Plan d’action et médias communautaires, un coup d’épée dans l’eau

Le 28 mars, le premier ministre Justin Trudeau et la ministre de Patrimoine canadien Mélanie Joly ont annoncé le nouveau Plan d'action, en direct, sur les Langues officielles, à l’école élémentaire Mauril-Bélanger. Au-delà du montant historique de 2,7 milliards de dollars étalés sur cinq ans, les 10 millions annoncés en soutien pour les médias communautaires font grise mine. L’urgence et la réalité que connaissent les médias communautaires ont été finalement bien peu comprises.

Ces dix dernières années, les journaux ont accusé une baisse de leurs placements publicitaires de 20 millions de dollars. Cette dégringolade sévère a causé un impact irrémédiable sur la rentabilité de nos journaux.  L’annonce de dix millions sur cinq ans est une somme, certes ! Mais ce n’est pas suffisant pour endiguer l’hémorragie causée depuis dix ans.

Des journaux et des radios sont saignés à blanc et continuent de fermer au moment où je rédige ces lignes. Certains fermeront dans une semaine, dans un mois, ou encore dans six. Le compte à rebours est déjà enclenché. Certains l’ont très bien dit : si les journaux étaient amenés à disparaître, les communautés francophones en situation minoritaire tomberaient dans l’oubli.

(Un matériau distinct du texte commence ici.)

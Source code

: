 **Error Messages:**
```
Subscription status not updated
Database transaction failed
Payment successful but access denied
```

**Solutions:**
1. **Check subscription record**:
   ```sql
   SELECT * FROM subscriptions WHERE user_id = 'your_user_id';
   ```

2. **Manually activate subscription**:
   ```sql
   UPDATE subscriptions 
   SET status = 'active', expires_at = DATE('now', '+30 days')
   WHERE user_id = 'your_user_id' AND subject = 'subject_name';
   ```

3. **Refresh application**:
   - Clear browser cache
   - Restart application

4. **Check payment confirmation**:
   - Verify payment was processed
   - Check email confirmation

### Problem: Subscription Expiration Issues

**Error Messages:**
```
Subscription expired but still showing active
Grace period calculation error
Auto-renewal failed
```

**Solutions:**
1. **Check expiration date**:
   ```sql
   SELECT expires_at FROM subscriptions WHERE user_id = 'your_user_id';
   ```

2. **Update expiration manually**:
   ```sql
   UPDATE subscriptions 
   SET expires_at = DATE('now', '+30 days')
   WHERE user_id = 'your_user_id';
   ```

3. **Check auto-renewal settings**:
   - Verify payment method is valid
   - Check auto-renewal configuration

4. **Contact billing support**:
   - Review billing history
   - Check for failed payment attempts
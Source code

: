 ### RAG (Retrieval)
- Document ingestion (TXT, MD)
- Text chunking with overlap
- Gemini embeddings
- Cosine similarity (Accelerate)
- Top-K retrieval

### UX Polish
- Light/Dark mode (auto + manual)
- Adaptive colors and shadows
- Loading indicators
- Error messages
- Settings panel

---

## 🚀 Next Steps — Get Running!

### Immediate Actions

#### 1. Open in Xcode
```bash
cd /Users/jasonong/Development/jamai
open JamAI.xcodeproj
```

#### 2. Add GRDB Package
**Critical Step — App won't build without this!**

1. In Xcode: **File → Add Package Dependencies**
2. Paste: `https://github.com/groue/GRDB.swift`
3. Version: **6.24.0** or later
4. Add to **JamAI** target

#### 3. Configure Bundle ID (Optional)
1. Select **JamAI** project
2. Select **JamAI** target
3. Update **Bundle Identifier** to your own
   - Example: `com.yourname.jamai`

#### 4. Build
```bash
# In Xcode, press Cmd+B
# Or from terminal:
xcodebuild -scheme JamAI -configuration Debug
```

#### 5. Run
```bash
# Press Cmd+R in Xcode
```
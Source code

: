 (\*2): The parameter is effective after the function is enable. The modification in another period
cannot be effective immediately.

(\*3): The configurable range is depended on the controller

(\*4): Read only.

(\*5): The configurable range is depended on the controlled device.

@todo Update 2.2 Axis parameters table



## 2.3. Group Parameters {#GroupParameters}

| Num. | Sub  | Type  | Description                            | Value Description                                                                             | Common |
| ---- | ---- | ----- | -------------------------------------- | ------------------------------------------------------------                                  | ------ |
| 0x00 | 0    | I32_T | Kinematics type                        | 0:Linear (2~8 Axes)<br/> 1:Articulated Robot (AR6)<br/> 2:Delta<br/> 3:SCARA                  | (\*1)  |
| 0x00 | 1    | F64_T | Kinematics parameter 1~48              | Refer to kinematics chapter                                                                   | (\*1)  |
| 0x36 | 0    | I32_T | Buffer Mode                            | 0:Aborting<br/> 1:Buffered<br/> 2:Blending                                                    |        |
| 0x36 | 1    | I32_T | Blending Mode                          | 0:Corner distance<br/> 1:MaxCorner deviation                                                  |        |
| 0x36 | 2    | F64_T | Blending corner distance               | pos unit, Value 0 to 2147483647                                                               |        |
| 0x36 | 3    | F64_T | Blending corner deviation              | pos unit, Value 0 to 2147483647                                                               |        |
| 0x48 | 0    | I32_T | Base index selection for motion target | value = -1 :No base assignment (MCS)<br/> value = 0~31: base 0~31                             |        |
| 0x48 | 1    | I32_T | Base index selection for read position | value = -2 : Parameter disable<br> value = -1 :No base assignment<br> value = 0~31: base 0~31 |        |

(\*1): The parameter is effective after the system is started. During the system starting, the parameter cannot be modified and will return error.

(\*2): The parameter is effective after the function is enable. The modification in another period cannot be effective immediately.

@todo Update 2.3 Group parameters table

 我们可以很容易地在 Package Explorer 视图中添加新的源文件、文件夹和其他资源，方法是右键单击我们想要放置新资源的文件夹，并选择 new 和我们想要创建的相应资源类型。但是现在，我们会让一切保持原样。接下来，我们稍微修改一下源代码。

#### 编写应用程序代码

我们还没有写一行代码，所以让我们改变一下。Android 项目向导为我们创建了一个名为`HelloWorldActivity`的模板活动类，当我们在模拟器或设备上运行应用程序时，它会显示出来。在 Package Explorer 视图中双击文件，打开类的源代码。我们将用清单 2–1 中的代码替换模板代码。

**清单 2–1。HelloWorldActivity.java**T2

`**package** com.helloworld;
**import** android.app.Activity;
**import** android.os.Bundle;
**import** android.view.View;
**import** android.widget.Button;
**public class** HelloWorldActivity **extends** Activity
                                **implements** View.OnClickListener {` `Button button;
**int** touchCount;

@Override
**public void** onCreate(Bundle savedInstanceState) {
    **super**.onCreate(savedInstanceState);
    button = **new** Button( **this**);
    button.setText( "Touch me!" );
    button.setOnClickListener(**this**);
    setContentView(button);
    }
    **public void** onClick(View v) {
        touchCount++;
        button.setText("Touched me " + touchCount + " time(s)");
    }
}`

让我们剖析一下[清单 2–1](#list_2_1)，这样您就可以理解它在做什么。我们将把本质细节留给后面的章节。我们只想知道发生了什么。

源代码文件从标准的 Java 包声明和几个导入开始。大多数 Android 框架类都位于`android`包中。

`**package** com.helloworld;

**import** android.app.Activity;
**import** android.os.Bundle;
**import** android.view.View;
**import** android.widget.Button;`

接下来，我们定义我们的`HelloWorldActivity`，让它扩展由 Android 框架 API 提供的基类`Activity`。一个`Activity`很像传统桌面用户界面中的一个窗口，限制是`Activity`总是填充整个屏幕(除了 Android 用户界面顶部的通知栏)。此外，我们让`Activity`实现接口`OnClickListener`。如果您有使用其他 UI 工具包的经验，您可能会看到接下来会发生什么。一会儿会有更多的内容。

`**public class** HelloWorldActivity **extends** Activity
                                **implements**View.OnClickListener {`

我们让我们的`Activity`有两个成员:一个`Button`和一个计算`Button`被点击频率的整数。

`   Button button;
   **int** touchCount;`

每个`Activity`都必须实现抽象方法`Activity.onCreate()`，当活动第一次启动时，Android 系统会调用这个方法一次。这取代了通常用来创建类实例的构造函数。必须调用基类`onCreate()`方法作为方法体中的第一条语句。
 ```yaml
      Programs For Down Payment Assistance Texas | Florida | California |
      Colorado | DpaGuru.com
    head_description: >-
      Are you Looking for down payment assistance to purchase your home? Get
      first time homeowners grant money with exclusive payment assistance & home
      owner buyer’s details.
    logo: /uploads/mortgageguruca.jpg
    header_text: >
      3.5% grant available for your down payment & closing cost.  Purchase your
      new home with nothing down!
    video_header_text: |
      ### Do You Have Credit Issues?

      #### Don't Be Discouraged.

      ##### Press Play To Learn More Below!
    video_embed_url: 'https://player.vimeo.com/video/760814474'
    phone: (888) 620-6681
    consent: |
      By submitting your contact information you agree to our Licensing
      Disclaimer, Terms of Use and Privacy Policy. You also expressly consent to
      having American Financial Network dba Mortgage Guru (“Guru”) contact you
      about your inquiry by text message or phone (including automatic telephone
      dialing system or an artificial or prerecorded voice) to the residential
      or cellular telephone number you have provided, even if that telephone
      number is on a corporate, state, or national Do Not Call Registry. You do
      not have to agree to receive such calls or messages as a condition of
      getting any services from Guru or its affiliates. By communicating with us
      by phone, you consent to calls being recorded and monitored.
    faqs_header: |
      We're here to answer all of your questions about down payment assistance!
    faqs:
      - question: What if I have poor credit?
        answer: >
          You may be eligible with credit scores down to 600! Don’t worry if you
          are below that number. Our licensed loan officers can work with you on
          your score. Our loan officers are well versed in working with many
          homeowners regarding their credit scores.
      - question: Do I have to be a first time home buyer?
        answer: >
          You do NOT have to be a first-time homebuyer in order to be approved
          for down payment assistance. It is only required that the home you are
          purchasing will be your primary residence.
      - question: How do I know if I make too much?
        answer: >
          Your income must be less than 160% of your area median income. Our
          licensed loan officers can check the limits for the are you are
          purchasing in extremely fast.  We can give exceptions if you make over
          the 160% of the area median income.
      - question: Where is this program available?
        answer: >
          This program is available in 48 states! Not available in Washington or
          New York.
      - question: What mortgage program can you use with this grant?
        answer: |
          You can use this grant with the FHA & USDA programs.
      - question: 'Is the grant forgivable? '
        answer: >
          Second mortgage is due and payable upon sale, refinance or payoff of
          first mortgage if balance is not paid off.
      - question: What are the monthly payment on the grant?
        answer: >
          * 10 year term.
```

Au-delà du débat sur le virage numérique, qui est une nécessité mais non une priorité, la réalité des journaux consiste à développer rapidement une capacité administrative suffisante, afin de rendre les journaux et les radios opérationnelles.

Des chiffres avaient circulé de l’ordre de 50 millions de dollars pour les médias communautaires, dont un 20 millions de rattrapage historique pour la perte des publicités fédérales. Les dix millions annoncés pour soutenir les médias communautaires donnent un bel effet d’annonce, mais ne cerne pas le problème.

La ministre Mélanie Joly a parlé d’« un appui des médias en situation minoritaire pour continuer à être le vecteur d’identité des communautés ». Dix millions sur cinq ans: c’est peu. Surtout quand les besoins identifiés concernent des frais opérationnels, comme la création immédiate de postes en journalisme, en développement marketing, ou bien encore dans le domaine de l’administration.

Les bonnes intentions semblent être là. « Un plan d’action qui veillera sur la promotion et la protection des langues officielles d’un bout à l’autre du pays », a déclaré le premier ministre lors de sa présentation du Plan d’action. Mais pour protéger, encore faudrait-il savoir évaluer les besoins immédiats et réparer les dégâts causés. La ministre Joly a mentionné  « des tendances préoccupantes » concernant la situation des langues officielles en milieu minoritaire. La tendance préoccupante pour les médias communautaires, c’est que le virage du numérique soit jalonné par les cadavres de nos journaux ou de nos radios. Les 10 millions alloués semblent être destinés exclusivement à appuyer des projets dans le domaine. Le numérique, certes ! Mais à quel prix ?

L’avenir des journaux est ailleurs

Après l’annonce du Plan d’action et la déception qui a suivi, force est de constater que dépendre indéfiniment de la « mamelle fédérale » n’est plus la solution. Les mêmes façons de faire depuis des années ne sont peut-être plus d’actualité.

Regardons la vérité en face : il est temps d’entreprendre, d’innover, de développer l’aspect entrepreneurial des journaux tant sur l’échelle locale que nationale. L’indépendance des journaux relève souvent de l’indépendance intellectuelle et journalistique. Mais que dire de l’indépendance financière ?

Les temps changent ! Et il est temps de changer avec nos façons de faire et de penser. L’heure n’est plus aux négociations, mais bel et bien à l’innovation.